Monday, 31 January 2011

Proposed legal aid cuts: Kalayaan's Kate Roberts speaks about the implications for migrant domestic workers

video 
The Government has issued proposals to make massive cuts to the Legal Aid Budget. If implemented this would include cutting all legal aid for immigration (other than asylum) and employment cases. 

The most vulnerable will be left with inadequate support to access the justice system, it would be very unlikely that migrant domestic workers who are  in trouble will be able to access justice.
 
The consultation can be found at http://www.justice.gov.uk/consultations/legal-aid-reform-151110.htm and the deadline for responses is the 14th February 2011. Please do respond, either on the government’s preferred form, or outlining your concerns in a letter.

Tuesday, 25 January 2011

Supporting MDWs - Sunday morning English classes

Maria's Sunday morning English class        
English class registration at the start of each term is always chaotic with 80 + workers coming to the centre to access classes. Our classes are so popular for several reasons; we run classes on Sunday when MDWs have time off; as well as running accredited (certificated) English classes together with the Workers Education Association (WEA) we also run classes taught by volunteers. This is important because government funding restrictions mean that anyone who has been in the UK for less than 3 years cannot access the WEA (or any college run) classes. However it is the most recently arrived workers who don’t speak English are the most vulnerable and who most need to learn English. English classes are also so popular because MDWs desperately want to learn English and really enjoy the classes. These are often the only time during the week when they have some time to themselves for personal development.

Tuesday, 18 January 2011

Proposed legal aid cuts: what these could mean for migrant domestic workers

The Government has issued proposals to make massive cuts to the Legal Aid Budget. If implemented this would include cutting all legal aid for immigration (other than asylum) and employment cases. The consultation can be found at http://www.justice.gov.uk/consultations/legal-aid-reform-151110.htm and the deadline for responses is the 14th February 2011. Please do respond, either on the government’s preferred form, or outlining your concerns in a letter.

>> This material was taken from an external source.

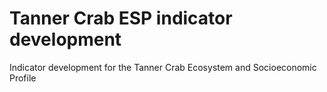 # Tanner Crab ESP indicator development
Indicator development for the Tanner Crab Ecosystem and Socioeconomic Profile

Kalayaan gives basic immigration and employment advice to migrant domestic workers (MDWs) in the UK and as we are not funded by legal aid this direct advice work would not be affected. However none of the staff at Kalayaan are solicitors nor are we qualified, or legally able, to give more than very basic advice. We are very dependent on referrals to solicitors who are either funded by legal aid or work ‘pro bono’ (for free, in their own time). The proposed cuts would effectively put an end to the majority of referrals as those working pro bono are already overworked and would be completely swamped by the cases no longer dealt with under legal aid. If the cuts are implemented as proposed only those with extreme, and ‘attractive’ test cases are likely to find representation, or those who can pay for it. The most vulnerable will be left with inadequate support to access the justice system. 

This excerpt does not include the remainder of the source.